Ventisettemila tifosi sugli spalti del Ferraris, l’inchino di Sven Goran Eriksson alla Sud, un sentito omaggio ad uno dei tecnici più apprezzati. Arrivato allo stadio un’ora prima del match, invitato a seguire la partita tra Sampdoria e Reggiana, vinta 1-0 dai blucerchiati con rete di Esposito, che hanno così centrato i playoff, l’allenatore svedese che ha guidato la Samp dal 1992 al 1997 conquistando la Coppa Italia nel 1994, ottenendo un terzo posto in campionato, è stato accolto dai suoi ex giocatori ed è entrato sul terreno di gioco insieme a Roberto Mancini e al presidente Matteo Manfredi, con la sciarpa blucerchiata al collo.
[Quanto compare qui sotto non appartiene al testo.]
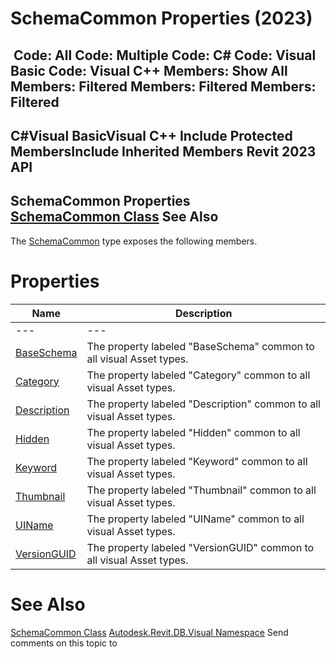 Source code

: # SchemaCommon Properties (2023)

﻿
 Code: All Code: Multiple Code: C# Code: Visual Basic Code: Visual C++  Members: Show All Members: Filtered Members: Filtered Members: Filtered   
---  
C#Visual BasicVisual C++
Include Protected MembersInclude Inherited Members
Revit 2023 API  
---  
SchemaCommon Properties  
[SchemaCommon Class](7457e8b2-6199-b234-fec2-e685e5fb7c69.md "SchemaCommon Class") See Also  
---  
The [SchemaCommon](7457e8b2-6199-b234-fec2-e685e5fb7c69.md "SchemaCommon Class") type exposes the following members.
# Properties
| Name | Description |
| --- | --- |
| --- | --- | --- |
| [BaseSchema](825dc7e3-e338-ba8b-4161-f7c36b5c3be6.md "BaseSchema Property") | The property labeled "BaseSchema" common to all visual Asset types. |
| [Category](699d5136-c199-187c-fe09-368f2da7b31d.md "Category Property") | The property labeled "Category" common to all visual Asset types. |
| [Description](61127563-0fcd-7d46-0115-5a97315736ed.md "Description Property") | The property labeled "Description" common to all visual Asset types. |
| [Hidden](092e783b-a7b5-0fff-92b9-feecf67dec57.md "Hidden Property") | The property labeled "Hidden" common to all visual Asset types. |
| [Keyword](f7b9c410-0d7f-14ed-2fca-510e42af8af7.md "Keyword Property") | The property labeled "Keyword" common to all visual Asset types. |
| [Thumbnail](f07618f3-a9df-7520-3c18-d5dda40d692b.md "Thumbnail Property") | The property labeled "Thumbnail" common to all visual Asset types. |
| [UIName](6c0cdb63-114c-db7e-d4d2-0669f9602cb9.md "UIName Property") | The property labeled "UIName" common to all visual Asset types. |
| [VersionGUID](2ada87a7-8223-365b-1d20-6f53a40d6cf2.md "VersionGUID Property") | The property labeled "VersionGUID" common to all visual Asset types. |

# See Also
[SchemaCommon Class](7457e8b2-6199-b234-fec2-e685e5fb7c69.md "SchemaCommon Class")
[Autodesk.Revit.DB.Visual Namespace](f5a10581-6ac2-be19-0e32-f87d05bc8b83.md "Autodesk.Revit.DB.Visual Namespace")
Send comments on this topic to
Nella gradinata Sud campeggiava un enorme striscione con la scritta “Anche in questa battaglia ti sosterremo. Bentornato a Genova Mister Eriksson”, mentre nella nord “20.04.94 grazie mister Eriksson”. Il tecnico, che pochi mesi fa ha annunciato di avere un tumore incurabile al pancreas, ha raggiunto il centrocampo dove era posizionato il trofeo della Coppa Italia vinta con la Sampdoria ed è poi è andato sotto la Sud dove, emozionato, ha ricevuto un applauso lunghissimo.
“Sono stato qui cinque anni e mi sono trovato molto bene con la gente, i tifosi, la città e la società. Abbiamo giocato partite bellissime da vedere”, ha ricordato Eriksson. Una giornata speciale per omaggiare un grande uomo.